▸ ACTIVITY
Extract all of the data and reproduce it precisely.

--- DATA FOR THIS TASK Enclosed Below ---

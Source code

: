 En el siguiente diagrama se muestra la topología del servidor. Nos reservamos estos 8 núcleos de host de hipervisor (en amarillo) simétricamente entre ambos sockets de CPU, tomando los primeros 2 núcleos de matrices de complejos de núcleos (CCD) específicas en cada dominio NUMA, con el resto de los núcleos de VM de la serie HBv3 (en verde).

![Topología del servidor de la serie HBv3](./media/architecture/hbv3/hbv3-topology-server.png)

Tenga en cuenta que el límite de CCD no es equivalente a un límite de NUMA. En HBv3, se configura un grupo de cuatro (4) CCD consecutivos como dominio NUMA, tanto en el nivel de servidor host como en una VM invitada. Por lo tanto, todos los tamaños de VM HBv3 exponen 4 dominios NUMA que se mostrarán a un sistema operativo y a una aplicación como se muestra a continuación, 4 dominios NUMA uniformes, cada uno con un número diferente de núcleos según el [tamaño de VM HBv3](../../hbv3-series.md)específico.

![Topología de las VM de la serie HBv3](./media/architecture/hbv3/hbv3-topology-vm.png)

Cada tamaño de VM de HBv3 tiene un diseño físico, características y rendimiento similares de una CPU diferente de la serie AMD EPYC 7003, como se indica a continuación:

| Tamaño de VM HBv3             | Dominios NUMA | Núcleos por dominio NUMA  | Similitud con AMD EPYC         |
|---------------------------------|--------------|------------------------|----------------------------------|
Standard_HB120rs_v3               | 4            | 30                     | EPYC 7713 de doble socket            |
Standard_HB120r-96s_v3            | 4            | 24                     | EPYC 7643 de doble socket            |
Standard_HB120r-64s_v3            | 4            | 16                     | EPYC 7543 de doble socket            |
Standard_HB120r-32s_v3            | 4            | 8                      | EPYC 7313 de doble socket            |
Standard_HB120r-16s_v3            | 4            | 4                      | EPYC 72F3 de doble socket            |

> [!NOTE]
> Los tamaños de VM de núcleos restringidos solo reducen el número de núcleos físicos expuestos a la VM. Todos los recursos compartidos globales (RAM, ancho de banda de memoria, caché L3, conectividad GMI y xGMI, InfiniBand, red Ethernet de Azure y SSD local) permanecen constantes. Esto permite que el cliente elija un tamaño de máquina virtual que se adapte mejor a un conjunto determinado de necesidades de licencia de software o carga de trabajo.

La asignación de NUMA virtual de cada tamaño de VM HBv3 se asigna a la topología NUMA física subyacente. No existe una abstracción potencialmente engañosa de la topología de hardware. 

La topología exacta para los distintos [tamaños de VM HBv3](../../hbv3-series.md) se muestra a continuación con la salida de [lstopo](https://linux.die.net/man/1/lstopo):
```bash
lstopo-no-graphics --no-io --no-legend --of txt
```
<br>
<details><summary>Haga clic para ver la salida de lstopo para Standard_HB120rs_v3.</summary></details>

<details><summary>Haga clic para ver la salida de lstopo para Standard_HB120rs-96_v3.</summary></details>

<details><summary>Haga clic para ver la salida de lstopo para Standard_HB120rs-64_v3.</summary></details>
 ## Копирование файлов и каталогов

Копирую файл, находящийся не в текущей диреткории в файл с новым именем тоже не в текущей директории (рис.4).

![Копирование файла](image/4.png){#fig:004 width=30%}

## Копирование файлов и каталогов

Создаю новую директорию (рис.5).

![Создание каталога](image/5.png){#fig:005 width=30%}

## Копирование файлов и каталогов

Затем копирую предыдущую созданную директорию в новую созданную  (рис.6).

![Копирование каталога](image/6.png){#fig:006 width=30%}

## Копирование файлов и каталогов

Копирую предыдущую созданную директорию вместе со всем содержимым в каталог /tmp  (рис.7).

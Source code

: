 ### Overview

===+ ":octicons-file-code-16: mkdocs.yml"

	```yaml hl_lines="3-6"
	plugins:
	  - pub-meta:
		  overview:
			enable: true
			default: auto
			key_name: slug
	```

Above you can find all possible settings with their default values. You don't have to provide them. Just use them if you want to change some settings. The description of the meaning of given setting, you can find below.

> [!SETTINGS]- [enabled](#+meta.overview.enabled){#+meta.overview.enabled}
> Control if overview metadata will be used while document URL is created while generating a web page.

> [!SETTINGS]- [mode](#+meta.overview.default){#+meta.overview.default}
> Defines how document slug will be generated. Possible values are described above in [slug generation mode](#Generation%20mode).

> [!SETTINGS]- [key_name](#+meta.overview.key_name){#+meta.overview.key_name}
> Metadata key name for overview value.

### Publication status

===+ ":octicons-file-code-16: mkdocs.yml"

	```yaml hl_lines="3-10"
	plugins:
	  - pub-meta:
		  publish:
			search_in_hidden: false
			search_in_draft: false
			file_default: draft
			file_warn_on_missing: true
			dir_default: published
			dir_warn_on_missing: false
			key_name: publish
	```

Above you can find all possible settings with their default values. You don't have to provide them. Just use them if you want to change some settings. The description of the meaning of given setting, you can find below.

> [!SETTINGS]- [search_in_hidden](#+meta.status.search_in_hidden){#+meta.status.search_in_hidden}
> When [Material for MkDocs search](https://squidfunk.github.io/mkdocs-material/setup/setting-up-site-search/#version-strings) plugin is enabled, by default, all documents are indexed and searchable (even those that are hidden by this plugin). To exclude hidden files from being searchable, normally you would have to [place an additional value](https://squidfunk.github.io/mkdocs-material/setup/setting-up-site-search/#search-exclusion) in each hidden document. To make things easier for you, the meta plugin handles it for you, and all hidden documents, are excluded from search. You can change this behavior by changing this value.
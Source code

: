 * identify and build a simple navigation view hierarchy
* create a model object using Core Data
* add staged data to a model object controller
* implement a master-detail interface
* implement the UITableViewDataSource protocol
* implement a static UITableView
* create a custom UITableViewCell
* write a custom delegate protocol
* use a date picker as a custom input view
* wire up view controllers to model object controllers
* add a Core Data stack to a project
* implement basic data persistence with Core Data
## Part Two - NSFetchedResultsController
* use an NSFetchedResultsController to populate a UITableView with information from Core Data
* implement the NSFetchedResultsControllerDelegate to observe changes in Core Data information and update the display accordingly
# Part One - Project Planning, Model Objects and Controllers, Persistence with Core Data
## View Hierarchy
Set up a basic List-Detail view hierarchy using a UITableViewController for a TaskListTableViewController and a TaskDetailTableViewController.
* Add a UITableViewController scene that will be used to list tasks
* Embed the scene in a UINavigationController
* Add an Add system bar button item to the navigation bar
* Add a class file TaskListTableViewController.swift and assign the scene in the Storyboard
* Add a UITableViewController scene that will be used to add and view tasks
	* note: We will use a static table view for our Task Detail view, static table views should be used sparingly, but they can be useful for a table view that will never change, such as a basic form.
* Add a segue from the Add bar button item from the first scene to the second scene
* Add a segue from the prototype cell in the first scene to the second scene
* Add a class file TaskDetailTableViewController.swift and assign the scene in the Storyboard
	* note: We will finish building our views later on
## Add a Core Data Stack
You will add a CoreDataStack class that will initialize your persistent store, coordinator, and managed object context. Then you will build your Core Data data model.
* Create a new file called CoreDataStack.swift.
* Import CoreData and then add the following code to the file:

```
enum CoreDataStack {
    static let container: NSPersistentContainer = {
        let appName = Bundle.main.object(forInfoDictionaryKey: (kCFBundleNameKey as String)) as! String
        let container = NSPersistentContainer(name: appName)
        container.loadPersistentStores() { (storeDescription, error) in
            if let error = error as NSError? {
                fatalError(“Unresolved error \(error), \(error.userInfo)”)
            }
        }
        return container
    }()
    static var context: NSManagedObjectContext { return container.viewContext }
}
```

--- End of Enclosed DATA FOR THIS TASK ---

▸ SOLUTION TO THIS EXERCISE
Source code

: En el siguiente diagrama se muestra la topología del servidor. Nos reservamos estos 8 núcleos de host de hipervisor (en amarillo) simétricamente entre ambos sockets de CPU, tomando los primeros 2 núcleos de matrices de complejos de núcleos (CCD) específicas en cada dominio NUMA, con el resto de los núcleos de VM de la serie HBv3 (en verde).

![Topología del servidor de la serie HBv3](./media/architecture/hbv3/hbv3-topology-server.png)

Tenga en cuenta que el límite de CCD no es equivalente a un límite de NUMA. En HBv3, se configura un grupo de cuatro (4) CCD consecutivos como dominio NUMA, tanto en el nivel de servidor host como en una VM invitada. Por lo tanto, todos los tamaños de VM HBv3 exponen 4 dominios NUMA que se mostrarán a un sistema operativo y a una aplicación como se muestra a continuación, 4 dominios NUMA uniformes, cada uno con un número diferente de núcleos según el [tamaño de VM HBv3](../../hbv3-series.md)específico.

![Topología de las VM de la serie HBv3](./media/architecture/hbv3/hbv3-topology-vm.png)

Cada tamaño de VM de HBv3 tiene un diseño físico, características y rendimiento similares de una CPU diferente de la serie AMD EPYC 7003, como se indica a continuación:

| Tamaño de VM HBv3             | Dominios NUMA | Núcleos por dominio NUMA  | Similitud con AMD EPYC         |
|---------------------------------|--------------|------------------------|----------------------------------|
Standard_HB120rs_v3               | 4            | 30                     | EPYC 7713 de doble socket            |
Standard_HB120r-96s_v3            | 4            | 24                     | EPYC 7643 de doble socket            |
Standard_HB120r-64s_v3            | 4            | 16                     | EPYC 7543 de doble socket            |
Standard_HB120r-32s_v3            | 4            | 8                      | EPYC 7313 de doble socket            |
Standard_HB120r-16s_v3            | 4            | 4                      | EPYC 72F3 de doble socket            |

> [!NOTE]
> Los tamaños de VM de núcleos restringidos solo reducen el número de núcleos físicos expuestos a la VM. Todos los recursos compartidos globales (RAM, ancho de banda de memoria, caché L3, conectividad GMI y xGMI, InfiniBand, red Ethernet de Azure y SSD local) permanecen constantes. Esto permite que el cliente elija un tamaño de máquina virtual que se adapte mejor a un conjunto determinado de necesidades de licencia de software o carga de trabajo.

La asignación de NUMA virtual de cada tamaño de VM HBv3 se asigna a la topología NUMA física subyacente. No existe una abstracción potencialmente engañosa de la topología de hardware. 

La topología exacta para los distintos [tamaños de VM HBv3](../../hbv3-series.md) se muestra a continuación con la salida de [lstopo](https://linux.die.net/man/1/lstopo):
```bash
lstopo-no-graphics --no-io --no-legend --of txt
```
<br>
<details><summary>Haga clic para ver la salida de lstopo para Standard_HB120rs_v3.</summary></details>

<details><summary>Haga clic para ver la salida de lstopo para Standard_HB120rs-96_v3.</summary></details>

<details><summary>Haga clic para ver la salida de lstopo para Standard_HB120rs-64_v3.</summary></details>
 ## Копирование файлов и каталогов

Копирую файл, находящийся не в текущей диреткории в файл с новым именем тоже не в текущей директории (рис.4).

![Копирование файла](image/4.png){#fig:004 width=30%}

## Копирование файлов и каталогов

Создаю новую директорию (рис.5).

![Создание каталога](image/5.png){#fig:005 width=30%}

## Копирование файлов и каталогов

Затем копирую предыдущую созданную директорию в новую созданную  (рис.6).

![Копирование каталога](image/6.png){#fig:006 width=30%}

## Копирование файлов и каталогов

Копирую предыдущую созданную директорию вместе со всем содержимым в каталог /tmp  (рис.7).

Source code

: ### Overview

===+ ":octicons-file-code-16: mkdocs.yml"

	```yaml hl_lines="3-6"
	plugins:
	  - pub-meta:
		  overview:
			enable: true
			default: auto
			key_name: slug
	```

Above you can find all possible settings with their default values. You don't have to provide them. Just use them if you want to change some settings. The description of the meaning of given setting, you can find below.

> [!SETTINGS]- [enabled](#+meta.overview.enabled){#+meta.overview.enabled}
> Control if overview metadata will be used while document URL is created while generating a web page.

> [!SETTINGS]- [mode](#+meta.overview.default){#+meta.overview.default}
> Defines how document slug will be generated. Possible values are described above in [slug generation mode](#Generation%20mode).

> [!SETTINGS]- [key_name](#+meta.overview.key_name){#+meta.overview.key_name}
> Metadata key name for overview value.

### Publication status

===+ ":octicons-file-code-16: mkdocs.yml"

	```yaml hl_lines="3-10"
	plugins:
	  - pub-meta:
		  publish:
			search_in_hidden: false
			search_in_draft: false
			file_default: draft
			file_warn_on_missing: true
			dir_default: published
			dir_warn_on_missing: false
			key_name: publish
	```

Above you can find all possible settings with their default values. You don't have to provide them. Just use them if you want to change some settings. The description of the meaning of given setting, you can find below.

> [!SETTINGS]- [search_in_hidden](#+meta.status.search_in_hidden){#+meta.status.search_in_hidden}
> When [Material for MkDocs search](https://squidfunk.github.io/mkdocs-material/setup/setting-up-site-search/#version-strings) plugin is enabled, by default, all documents are indexed and searchable (even those that are hidden by this plugin). To exclude hidden files from being searchable, normally you would have to [place an additional value](https://squidfunk.github.io/mkdocs-material/setup/setting-up-site-search/#search-exclusion) in each hidden document. To make things easier for you, the meta plugin handles it for you, and all hidden documents, are excluded from search. You can change this behavior by changing this value.
Source code

: * identify and build a simple navigation view hierarchy
* create a model object using Core Data
* add staged data to a model object controller
* implement a master-detail interface
* implement the UITableViewDataSource protocol
* implement a static UITableView
* create a custom UITableViewCell
* write a custom delegate protocol
* use a date picker as a custom input view
* wire up view controllers to model object controllers
* add a Core Data stack to a project
* implement basic data persistence with Core Data
## Part Two - NSFetchedResultsController
* use an NSFetchedResultsController to populate a UITableView with information from Core Data
* implement the NSFetchedResultsControllerDelegate to observe changes in Core Data information and update the display accordingly
# Part One - Project Planning, Model Objects and Controllers, Persistence with Core Data
## View Hierarchy
Set up a basic List-Detail view hierarchy using a UITableViewController for a TaskListTableViewController and a TaskDetailTableViewController.
* Add a UITableViewController scene that will be used to list tasks
* Embed the scene in a UINavigationController
* Add an Add system bar button item to the navigation bar
* Add a class file TaskListTableViewController.swift and assign the scene in the Storyboard
* Add a UITableViewController scene that will be used to add and view tasks
	* note: We will use a static table view for our Task Detail view, static table views should be used sparingly, but they can be useful for a table view that will never change, such as a basic form.
* Add a segue from the Add bar button item from the first scene to the second scene
* Add a segue from the prototype cell in the first scene to the second scene
* Add a class file TaskDetailTableViewController.swift and assign the scene in the Storyboard
	* note: We will finish building our views later on
## Add a Core Data Stack
You will add a CoreDataStack class that will initialize your persistent store, coordinator, and managed object context. Then you will build your Core Data data model.
* Create a new file called CoreDataStack.swift.
* Import CoreData and then add the following code to the file:

```
enum CoreDataStack {
    static let container: NSPersistentContainer = {
        let appName = Bundle.main.object(forInfoDictionaryKey: (kCFBundleNameKey as String)) as! String
        let container = NSPersistentContainer(name: appName)
        container.loadPersistentStores() { (storeDescription, error) in
            if let error = error as NSError? {
                fatalError(“Unresolved error \(error), \(error.userInfo)”)
            }
        }
        return container
    }()
    static var context: NSManagedObjectContext { return container.viewContext }
}
```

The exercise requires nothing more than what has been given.